Stored data →
────────────────
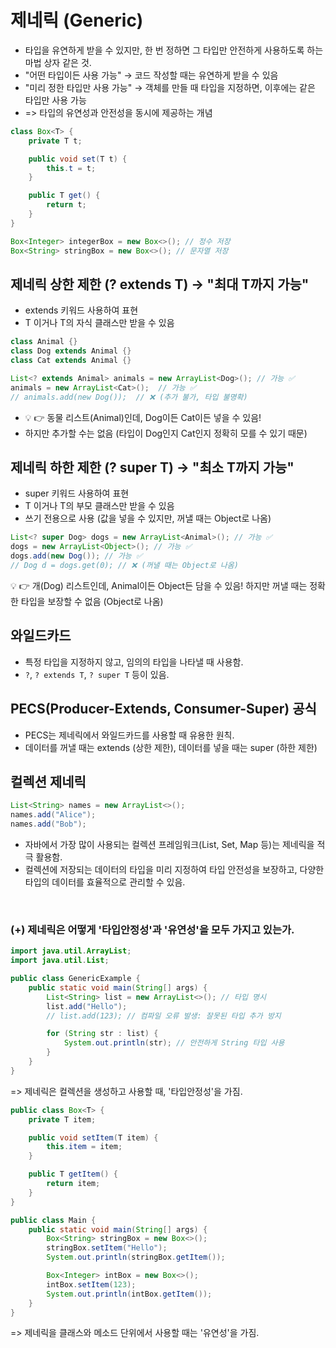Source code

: # 제네릭 (Generic)
- 타입을 유연하게 받을 수 있지만, 한 번 정하면 그 타입만 안전하게 사용하도록 하는 마법 상자 같은 것.
- "어떤 타입이든 사용 가능" → 코드 작성할 때는 유연하게 받을 수 있음
- "미리 정한 타입만 사용 가능" → 객체를 만들 때 타입을 지정하면, 이후에는 같은 타입만 사용 가능
- => 타입의 유연성과 안전성을 동시에 제공하는 개념

```java
class Box<T> {
    private T t;

    public void set(T t) {
        this.t = t;
    }

    public T get() {
        return t;
    }
}
```

```java
Box<Integer> integerBox = new Box<>(); // 정수 저장
Box<String> stringBox = new Box<>(); // 문자열 저장
```

## 제네릭 상한 제한 (? extends T) → "최대 T까지 가능"
- extends 키워드 사용하여 표현
- T 이거나 T의 자식 클래스만 받을 수 있음
```java
class Animal {}
class Dog extends Animal {}
class Cat extends Animal {}

List<? extends Animal> animals = new ArrayList<Dog>(); // 가능 ✅
animals = new ArrayList<Cat>();  // 가능 ✅
// animals.add(new Dog());  // ❌ (추가 불가, 타입 불명확)
```

- 💡 👉 동물 리스트(Animal)인데, Dog이든 Cat이든 넣을 수 있음!
- 하지만 추가할 수는 없음 (타입이 Dog인지 Cat인지 정확히 모를 수 있기 때문)

## 제네릭 하한 제한 (? super T) → "최소 T까지 가능"
- super 키워드 사용하여 표현
- T 이거나 T의 부모 클래스만 받을 수 있음
- 쓰기 전용으로 사용 (값을 넣을 수 있지만, 꺼낼 때는 Object로 나옴)
  
```java
List<? super Dog> dogs = new ArrayList<Animal>(); // 가능 ✅
dogs = new ArrayList<Object>(); // 가능 ✅
dogs.add(new Dog()); // 가능 ✅
// Dog d = dogs.get(0); // ❌ (꺼낼 때는 Object로 나옴)
```

💡 👉 개(Dog) 리스트인데, Animal이든 Object든 담을 수 있음!
하지만 꺼낼 때는 정확한 타입을 보장할 수 없음 (Object로 나옴)


## **와일드카드**
- 특정 타입을 지정하지 않고, 임의의 타입을 나타낼 때 사용함.
- `?`, `? extends T`, `? super T` 등이 있음.

## PECS(Producer-Extends, Consumer-Super) 공식
- PECS는 제네릭에서 와일드카드를 사용할 때 유용한 원칙.
- 데이터를 꺼낼 때는 extends (상한 제한), 데이터를 넣을 때는 super (하한 제한)

## 컬렉션 제네릭
```java
List<String> names = new ArrayList<>();
names.add("Alice");
names.add("Bob");
```
- 자바에서 가장 많이 사용되는 컬렉션 프레임워크(List, Set, Map 등)는 제네릭을 적극 활용함.
- 컬렉션에 저장되는 데이터의 타입을 미리 지정하여 타입 안전성을 보장하고, 다양한 타입의 데이터를 효율적으로 관리할 수 있음.

<br>

### (+) 제네릭은 어떻게 '타입안정성'과 '유연성'을 모두 가지고 있는가. 
```java
import java.util.ArrayList;
import java.util.List;

public class GenericExample {
    public static void main(String[] args) {
        List<String> list = new ArrayList<>(); // 타입 명시
        list.add("Hello");
        // list.add(123); // 컴파일 오류 발생: 잘못된 타입 추가 방지

        for (String str : list) {
            System.out.println(str); // 안전하게 String 타입 사용
        }
    }
}
```
=> 제네릭은 컬렉션을 생성하고 사용할 때, '타입안정성'을 가짐. 

```java
public class Box<T> {
    private T item;

    public void setItem(T item) {
        this.item = item;
    }

    public T getItem() {
        return item;
    }
}
```
```java
public class Main {
    public static void main(String[] args) {
        Box<String> stringBox = new Box<>();
        stringBox.setItem("Hello");
        System.out.println(stringBox.getItem());

        Box<Integer> intBox = new Box<>();
        intBox.setItem(123);
        System.out.println(intBox.getItem());
    }
}
```
=> 제네릭을 클래스와 메소드 단위에서 사용할 때는 '유연성'을 가짐.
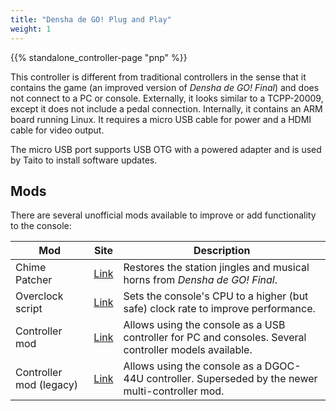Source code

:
 ```yaml
---
title: "Densha de GO! Plug and Play"
weight: 1
---
```


{{% standalone_controller-page "pnp" %}}

This controller is different from traditional controllers in the sense that it contains the game (an improved version of *Densha de GO! Final*) and does not connect to a PC or console. Externally, it looks similar to a TCPP-20009, except it does not include a pedal connection. Internally, it contains an ARM board running Linux. It requires a micro USB cable for power and a HDMI cable for video output.

The micro USB port supports USB OTG with a powered adapter and is used by Taito to install software updates.

## Mods

There are several unofficial mods available to improve or add functionality to the console:

| **Mod**                     | **Site**                                                               | **Description**                                                                                        |
|-----------------------------|------------------------------------------------------------------------|--------------------------------------------------------------------------------------------------------|
| Chime Patcher               | [Link](https://github.com/GMMan/dengo-plug-and-play-chimes-patch)      | Restores the station jingles and musical horns from *Densha de GO! Final*.                             |
| Overclock script            | [Link](https://gist.github.com/GMMan/5b5daa43d7922d1e32a1b79cf344ad01) | Sets the console's CPU to a higher (but safe) clock rate to improve performance.                       |
| Controller mod              | [Link](https://github.com/MarcRiera/ddgo-pnp-controller)               | Allows using the console as a USB controller for PC and consoles. Several controller models available. |
| Controller mod (legacy)     | [Link](https://github.com/GMMan/dengo-plug-and-play-controller)        | Allows using the console as a DGOC-44U controller. Superseded by the newer multi-controller mod.       |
────────────────
YOUR INSTRUCTIONS →
Lines from the entries that contain the word "dengo" are what the answer must hold.

COMPLETED TASK →
| Chime Patcher               | [Link](https://github.com/GMMan/dengo-plug-and-play-chimes-patch)      | Restores the station jingles and musical horns from *Densha de GO! Final*.                             |
| Controller mod (legacy)     | [Link](https://github.com/GMMan/dengo-plug-and-play-controller)        | Allows using the console as a DGOC-44U controller. Superseded by the newer multi-controller mod.       |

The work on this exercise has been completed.